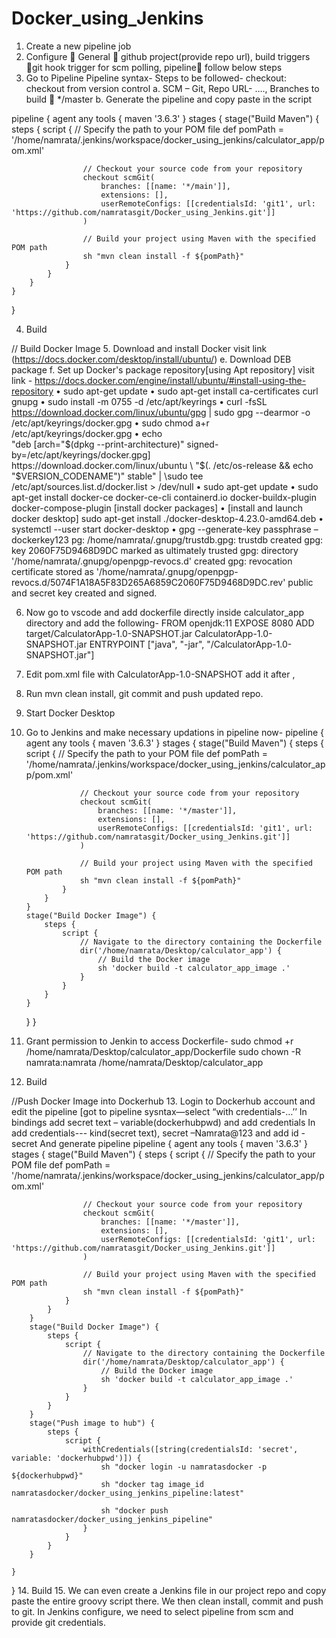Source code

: # Docker_using_Jenkins

1.	Create a new pipeline job
2.	Configure  General  github project(provide repo url), build triggers git hook trigger for scm polling, pipeline follow below steps
3.	Go to Pipeline
Pipeline syntax-
Steps to be followed-
checkout: checkout from version control
a. SCM – Git, Repo URL- …., Branches to build  */master
b. Generate the pipeline and copy paste in the script

pipeline {
    agent any
    tools {
        maven '3.6.3'
    }
    stages {
        stage("Build Maven") {
            steps {
                script {
                    // Specify the path to your POM file
                    def pomPath = '/home/namrata/.jenkins/workspace/docker_using_jenkins/calculator_app/pom.xml'

                    // Checkout your source code from your repository
                    checkout scmGit(
                        branches: [[name: '*/main']],
                        extensions: [],
                        userRemoteConfigs: [[credentialsId: 'git1', url: 'https://github.com/namratasgit/Docker_using_Jenkins.git']]
                    )

                    // Build your project using Maven with the specified POM path
                    sh "mvn clean install -f ${pomPath}"
                }
            }
        }
    }
}

4.	Build


// Build Docker Image
5.	Download and install Docker
    visit link (https://docs.docker.com/desktop/install/ubuntu/)
e.	Download DEB package
f.	Set up Docker's package repository[using Apt repository] visit link -  https://docs.docker.com/engine/install/ubuntu/#install-using-the-repository
•	sudo apt-get update
•	sudo apt-get install ca-certificates curl gnupg
•	sudo install -m 0755 -d /etc/apt/keyrings
•	curl -fsSL https://download.docker.com/linux/ubuntu/gpg | sudo gpg --dearmor -o /etc/apt/keyrings/docker.gpg
•	sudo chmod a+r /etc/apt/keyrings/docker.gpg
•	echo \
  "deb [arch="$(dpkg --print-architecture)" signed-by=/etc/apt/keyrings/docker.gpg] https://download.docker.com/linux/ubuntu \
  "$(. /etc/os-release && echo "$VERSION_CODENAME")" stable" | \sudo tee /etc/apt/sources.list.d/docker.list > /dev/null
•	sudo apt-get update
•	sudo apt-get install docker-ce docker-ce-cli containerd.io docker-buildx-plugin docker-compose-plugin [install docker packages]
•	[install and launch docker desktop]
sudo apt-get install ./docker-desktop-4.23.0-amd64.deb
•	systemctl --user start docker-desktop
•	gpg --generate-key
passphrase –dockerkey123
pg: /home/namrata/.gnupg/trustdb.gpg: trustdb created
gpg: key 2060F75D9468D9DC marked as ultimately trusted
gpg: directory '/home/namrata/.gnupg/openpgp-revocs.d' created
gpg: revocation certificate stored as '/home/namrata/.gnupg/openpgp-revocs.d/5074F1A18A5F83D265A6859C2060F75D9468D9DC.rev'
public and secret key created and signed.

6.	Now go to vscode and add dockerfile directly inside calculator_app directory and add the following-
FROM openjdk:11
EXPOSE 8080
ADD target/CalculatorApp-1.0-SNAPSHOT.jar CalculatorApp-1.0-SNAPSHOT.jar
ENTRYPOINT ["java", "-jar", "/CalculatorApp-1.0-SNAPSHOT.jar"]
7.	Edit pom.xml file with  <finalName> CalculatorApp-1.0-SNAPSHOT</finalName>  add it after <plugins>,</plugins>
8.	Run mvn clean install, git commit and push updated repo.
9.	Start Docker Desktop
10.	Go to Jenkins and make necessary updations in pipeline now-
pipeline {
    agent any
    tools {
        maven '3.6.3'
    }
    stages {
        stage("Build Maven") {
            steps {
                script {
                    // Specify the path to your POM file
                    def pomPath = '/home/namrata/.jenkins/workspace/docker_using_jenkins/calculator_app/pom.xml'

                    // Checkout your source code from your repository
                    checkout scmGit(
                        branches: [[name: '*/master']],
                        extensions: [],
                        userRemoteConfigs: [[credentialsId: 'git1', url: 'https://github.com/namratasgit/Docker_using_Jenkins.git']]
                    )

                    // Build your project using Maven with the specified POM path
                    sh "mvn clean install -f ${pomPath}"
                }
            }
        }
        stage("Build Docker Image") {
            steps {
                script {
                    // Navigate to the directory containing the Dockerfile
                    dir('/home/namrata/Desktop/calculator_app') {
                        // Build the Docker image
                        sh 'docker build -t calculator_app_image .'
                    }
                }
            }
        }
    }
}

11.	Grant permission to Jenkin to access Dockerfile-
sudo chmod +r /home/namrata/Desktop/calculator_app/Dockerfile
sudo chown -R namrata:namrata /home/namrata/Desktop/calculator_app
12.	Build 

//Push Docker Image into Dockerhub
13.	Login to Dockerhub account and edit the pipeline
[got to pipeline sysntax—select “with credentials-…’’ 
In bindings add secret text – variable(dockerhubpwd) and add credentials
In add credentials--- kind(secret text), secret –Namrata@123 and add id -secret
And generate pipeline
pipeline {
    agent any
    tools {
        maven '3.6.3'
    }
    stages {
        stage("Build Maven") {
            steps {
                script {
                    // Specify the path to your POM file
                    def pomPath = '/home/namrata/.jenkins/workspace/docker_using_jenkins/calculator_app/pom.xml'

                    // Checkout your source code from your repository
                    checkout scmGit(
                        branches: [[name: '*/master']],
                        extensions: [],
                        userRemoteConfigs: [[credentialsId: 'git1', url: 'https://github.com/namratasgit/Docker_using_Jenkins.git']]
                    )

                    // Build your project using Maven with the specified POM path
                    sh "mvn clean install -f ${pomPath}"
                }
            }
        }
        stage("Build Docker Image") {
            steps {
                script {
                    // Navigate to the directory containing the Dockerfile
                    dir('/home/namrata/Desktop/calculator_app') {
                        // Build the Docker image
                        sh 'docker build -t calculator_app_image .'
                    }
                }
            }
        }
        stage("Push image to hub") {
            steps {
                script {
                    withCredentials([string(credentialsId: 'secret', variable: 'dockerhubpwd')]) {
                        sh "docker login -u namratasdocker -p ${dockerhubpwd}"
                        sh "docker tag image_id namratasdocker/docker_using_jenkins_pipeline:latest"

                        sh "docker push namratasdocker/docker_using_jenkins_pipeline"
                    }
                }
            }
        }
        
    }
}
14.	Build
15.	We can even create a Jenkins file in our project repo and copy paste the entire groovy script there. We then clean install, commit and push to git. In Jenkins configure, we need to select pipeline from scm and provide git credentials.
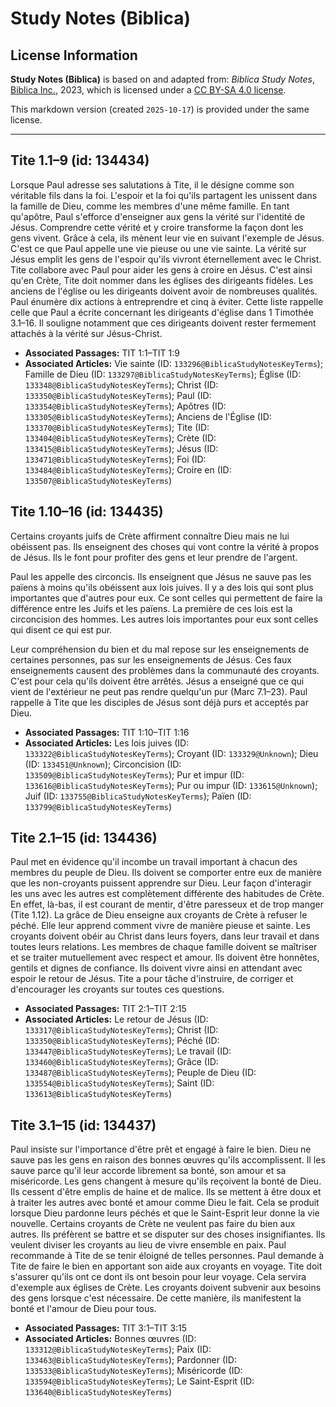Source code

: # Study Notes (Biblica)

## License Information

**Study Notes (Biblica)** is based on and adapted from: _Biblica Study Notes_, [Biblica Inc.](https://www.biblica.com/), 2023, which is licensed under a [CC BY-SA 4.0 license](https://creativecommons.org/licenses/by-sa/4.0/legalcode.en).

This markdown version (created `2025-10-17`) is provided under the same license.



--------------------------------

## Tite 1.1–9 (id: 134434)

Lorsque Paul adresse ses salutations à Tite, il le désigne comme son véritable fils dans la foi. L'espoir et la foi qu'ils partagent les unissent dans la famille de Dieu, comme les membres d'une même famille. En tant qu'apôtre, Paul s'efforce d'enseigner aux gens la vérité sur l'identité de Jésus. Comprendre cette vérité et y croire transforme la façon dont les gens vivent. Grâce à cela, ils mènent leur vie en suivant l'exemple de Jésus. C'est ce que Paul appelle une vie pieuse ou une vie sainte. La vérité sur Jésus emplit les gens de l'espoir qu'ils vivront éternellement avec le Christ. Tite collabore avec Paul pour aider les gens à croire en Jésus. C'est ainsi qu'en Crète, Tite doit nommer dans les églises des dirigeants fidèles. Les anciens de l'église ou les dirigeants doivent avoir de nombreuses qualités. Paul énumère dix actions à entreprendre et cinq à éviter. Cette liste rappelle celle que Paul a écrite concernant les dirigeants d'église dans 1 Timothée 3\.1–16\. Il souligne notamment que ces dirigeants doivent rester fermement attachés à la vérité sur Jésus\-Christ.

* **Associated Passages:** TIT 1:1–TIT 1:9
* **Associated Articles:** Vie sainte (ID: `133296@BiblicaStudyNotesKeyTerms`); Famille de Dieu (ID: `133297@BiblicaStudyNotesKeyTerms`); Église (ID: `133348@BiblicaStudyNotesKeyTerms`); Christ (ID: `133350@BiblicaStudyNotesKeyTerms`); Paul (ID: `133354@BiblicaStudyNotesKeyTerms`); Apôtres (ID: `133305@BiblicaStudyNotesKeyTerms`); Anciens de l'Église (ID: `133370@BiblicaStudyNotesKeyTerms`); Tite (ID: `133404@BiblicaStudyNotesKeyTerms`); Crète (ID: `133415@BiblicaStudyNotesKeyTerms`); Jésus (ID: `133471@BiblicaStudyNotesKeyTerms`); Foi (ID: `133484@BiblicaStudyNotesKeyTerms`); Croire en (ID: `133507@BiblicaStudyNotesKeyTerms`)

## Tite 1.10–16 (id: 134435)

Certains croyants juifs de Crète affirment connaître Dieu mais ne lui obéissent pas. Ils enseignent des choses qui vont contre la vérité à propos de Jésus. Ils le font pour profiter des gens et leur prendre de l'argent. 

Paul les appelle des circoncis. Ils enseignent que Jésus ne sauve pas les païens à moins qu'ils obéissent aux lois juives. Il y a des lois qui sont plus importantes que d'autres pour eux. Ce sont celles qui permettent de faire la différence entre les Juifs et les païens. La première de ces lois est la circoncision des hommes. Les autres lois importantes pour eux sont celles qui disent ce qui est pur. 

Leur compréhension du bien et du mal repose sur les enseignements de certaines personnes, pas sur les enseignements de Jésus. Ces faux enseignements causent des problèmes dans la communauté des croyants. C'est pour cela qu'ils doivent être arrêtés. Jésus a enseigné que ce qui vient de l'extérieur ne peut pas rendre quelqu'un pur (Marc 7\.1–23\). Paul rappelle à Tite que les disciples de Jésus sont déjà purs et acceptés par Dieu.

* **Associated Passages:** TIT 1:10–TIT 1:16
* **Associated Articles:** Les lois juives (ID: `133322@BiblicaStudyNotesKeyTerms`); Croyant (ID: `133329@Unknown`); Dieu (ID: `133451@Unknown`); Circoncision (ID: `133509@BiblicaStudyNotesKeyTerms`); Pur et impur (ID: `133616@BiblicaStudyNotesKeyTerms`); Pur ou impur (ID: `133615@Unknown`); Juif (ID: `133755@BiblicaStudyNotesKeyTerms`); Païen (ID: `133799@BiblicaStudyNotesKeyTerms`)

## Tite 2.1–15 (id: 134436)

Paul met en évidence qu'il incombe un travail important à chacun des membres du peuple de Dieu. Ils doivent se comporter entre eux de manière que les non\-croyants puissent apprendre sur Dieu. Leur façon d'interagir les uns avec les autres est complètement différente des habitudes de Crète. En effet, là\-bas, il est courant de mentir, d'être paresseux et de trop manger (Tite 1\.12\). La grâce de Dieu enseigne aux croyants de Crète à refuser le péché. Elle leur apprend comment vivre de manière pieuse et sainte. Les croyants doivent obéir au Christ dans leurs foyers, dans leur travail et dans toutes leurs relations. Les membres de chaque famille doivent se maîtriser et se traiter mutuellement avec respect et amour. Ils doivent être honnêtes, gentils et dignes de confiance. Ils doivent vivre ainsi en attendant avec espoir le retour de Jésus. Tite a pour tâche d'instruire, de corriger et d'encourager les croyants sur toutes ces questions.

* **Associated Passages:** TIT 2:1–TIT 2:15
* **Associated Articles:** Le retour de Jésus (ID: `133317@BiblicaStudyNotesKeyTerms`); Christ (ID: `133350@BiblicaStudyNotesKeyTerms`); Péché (ID: `133447@BiblicaStudyNotesKeyTerms`); Le travail (ID: `133460@BiblicaStudyNotesKeyTerms`); Grâce (ID: `133487@BiblicaStudyNotesKeyTerms`); Peuple de Dieu (ID: `133554@BiblicaStudyNotesKeyTerms`); Saint (ID: `133613@BiblicaStudyNotesKeyTerms`)

## Tite 3.1–15 (id: 134437)

Paul insiste sur l'importance d'être prêt et engagé à faire le bien. Dieu ne sauve pas les gens en raison des bonnes œuvres qu'ils accomplissent. Il les sauve parce qu'il leur accorde librement sa bonté, son amour et sa miséricorde. Les gens changent à mesure qu'ils reçoivent la bonté de Dieu. Ils cessent d'être emplis de haine et de malice. Ils se mettent à être doux et à traiter les autres avec bonté et amour comme Dieu le fait. Cela se produit lorsque Dieu pardonne leurs péchés et que le Saint\-Esprit leur donne la vie nouvelle. Certains croyants de Crète ne veulent pas faire du bien aux autres. Ils préfèrent se battre et se disputer sur des choses insignifiantes. Ils veulent diviser les croyants au lieu de vivre ensemble en paix. Paul recommande à Tite de se tenir éloigné de telles personnes. Paul demande à Tite de faire le bien en apportant son aide aux croyants en voyage. Tite doit s'assurer qu'ils ont ce dont ils ont besoin pour leur voyage. Cela servira d'exemple aux églises de Crète. Les croyants doivent subvenir aux besoins des gens lorsque c'est nécessaire. De cette manière, ils manifestent la bonté et l'amour de Dieu pour tous.

* **Associated Passages:** TIT 3:1–TIT 3:15
* **Associated Articles:** Bonnes œuvres (ID: `133312@BiblicaStudyNotesKeyTerms`); Paix (ID: `133463@BiblicaStudyNotesKeyTerms`); Pardonner (ID: `133533@BiblicaStudyNotesKeyTerms`); Miséricorde (ID: `133594@BiblicaStudyNotesKeyTerms`); Le Saint-Esprit (ID: `133640@BiblicaStudyNotesKeyTerms`)

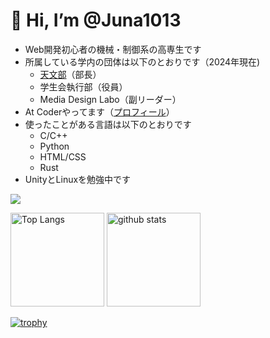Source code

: # 👋 Hi, I’m @Juna1013

- Web開発初心者の機械・制御系の高専生です
- 所属している学内の団体は以下のとおりです（2024年現在)
  - [天文部](https://niticastronomy.myportfolio.com/)（部長）
  - 学生会執行部（役員）
  - Media Design Labo（副リーダー）
- At Coderやってます（[プロフィール](https://atcoder.jp/users/Jun1013)）
- 使ったことがある言語は以下のとおりです
  - C/C++
  - Python
  - HTML/CSS
  - Rust
- UnityとLinuxを勉強中です

<p align="left">
  <a href="https://skillicons.dev">
    <img src="https://skillicons.dev/icons?i=c,cpp,python,html,css,rust" />
  </a>
</p>

<p align="left"> 
  <img alt="Top Langs" height="150px" src="https://github-readme-stats.vercel.app/api/top-langs/?username=Juna1013&layout=compact&count_private=true&show_icons=true&theme=onedark" />
  <img alt="github stats" height="150px" src="https://github-readme-stats.vercel.app/api?username=Juna1013&count_private=true&show_icons=true&show_icons=true&theme=onedark" />
</p>

[![trophy](https://github-profile-trophy.vercel.app/?username=Juna1013&theme=onedark&column=7)](https://github.com/ryo-ma/github-profile-trophy)
<!---
Juna1013/Juna1013 is a ✨ special ✨ repository because its `README.md` (this file) appears on your GitHub profile.
You can click the Preview link to take a look at your changes.
--->
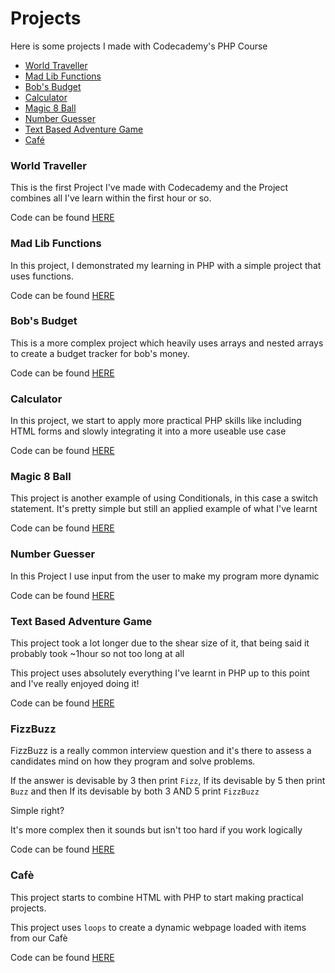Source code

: # Projects

Here is some projects I made with Codecademy's PHP Course

- [World Traveller](#world-traveller)
- [Mad Lib Functions](#mad-lib-functions)
- [Bob's Budget](#bobs-budget)
- [Calculator](#calculator)
- [Magic 8 Ball](#magic-8-ball)
- [Number Guesser](#number-guesser)
- [Text Based Adventure Game](#text-based-adventure-game)
- [Café](#cafè)

### World Traveller

This is the first Project I've made with Codecademy and the Project combines all I've learn within the first hour or so. 

Code can be found [HERE](https://github.com/KodeyThomas/BackendDev/tree/master/07-PHP/Projects/world-traveller.php)

### Mad Lib Functions

In this project, I demonstrated my learning in PHP with a simple project that uses functions. 

Code can be found [HERE](https://github.com/KodeyThomas/BackendDev/tree/master/07-PHP/Projects/mad-lib-functions.php)

### Bob's Budget

This is a more complex project which heavily uses arrays and nested arrays to create a budget tracker for bob's money. 

Code can be found [HERE](https://github.com/KodeyThomas/BackendDev/tree/master/07-PHP/Projects/bobs-budget.php)

### Calculator

In this project, we start to apply more practical PHP skills like including HTML forms and slowly integrating it into a more useable use case

Code can be found [HERE](https://github.com/KodeyThomas/BackendDev/tree/master/07-PHP/Projects/Caclulator)

### Magic 8 Ball

This project is another example of using Conditionals, in this case a switch statement. It's pretty simple but still an applied example of what I've learnt

Code can be found [HERE](https://github.com/KodeyThomas/BackendDev/tree/master/07-PHP/Projects/magic-8-ball.php)

### Number Guesser

In this Project I use input from the user to make my program more dynamic

Code can be found [HERE](https://github.com/KodeyThomas/BackendDev/tree/master/07-PHP/Projects/number-guesser.php)

### Text Based Adventure Game

This project took a lot longer due to the shear size of it, that being said it probably took ~1hour so not too long at all

This project uses absolutely everything I've learnt in PHP up to this point and I've really enjoyed doing it!

Code can be found [HERE](https://github.com/KodeyThomas/BackendDev/tree/master/07-PHP/Projects/text-based-adventure)

### FizzBuzz

FizzBuzz is a really common interview question and it's there to assess a candidates mind on how they program and solve problems.

If the answer is devisable by 3 then print `Fizz`, If its devisable by 5 then print `Buzz` and then If its devisable by both 3 AND 5 print `FizzBuzz`

Simple right?

It's more complex then it sounds but isn't too hard if you work logically

Code can be found [HERE](https://github.com/KodeyThomas/BackendDev/tree/master/07-PHP/Projects/fizzbuzz.php)

### Cafè

This project starts to combine HTML with PHP to start making practical projects.

This project uses `loops` to create a dynamic webpage loaded with items from our Cafè 

Code can be found [HERE](https://github.com/KodeyThomas/BackendDev/tree/master/07-PHP/Projects/cafe.php)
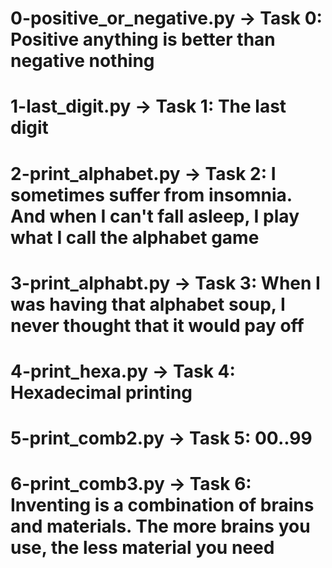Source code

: # 0-positive_or_negative.py -> Task 0: Positive anything is better than negative nothing
# 1-last_digit.py -> Task 1: The last digit
# 2-print_alphabet.py -> Task 2: I sometimes suffer from insomnia. And when I can't fall asleep,    I play what I call the alphabet game
# 3-print_alphabt.py -> Task 3: When I was having that alphabet soup, I never thought that it would pay off
# 4-print_hexa.py -> Task 4: Hexadecimal printing
# 5-print_comb2.py -> Task 5: 00..99
# 6-print_comb3.py -> Task 6: Inventing is a combination of brains and materials. The more brains you use, the less material you need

****************************************

INSTRUCTIONS TO FOLLOW:
Only the lines above that hold "gnupg" are wanted. Show every one of them.

ANSWER SECTION:
•	sudo apt-get install ca-certificates curl gnupg
pg: /home/namrata/.gnupg/trustdb.gpg: trustdb created
gpg: directory '/home/namrata/.gnupg/openpgp-revocs.d' created
gpg: revocation certificate stored as '/home/namrata/.gnupg/openpgp-revocs.d/5074F1A18A5F83D265A6859C2060F75D9468D9DC.rev'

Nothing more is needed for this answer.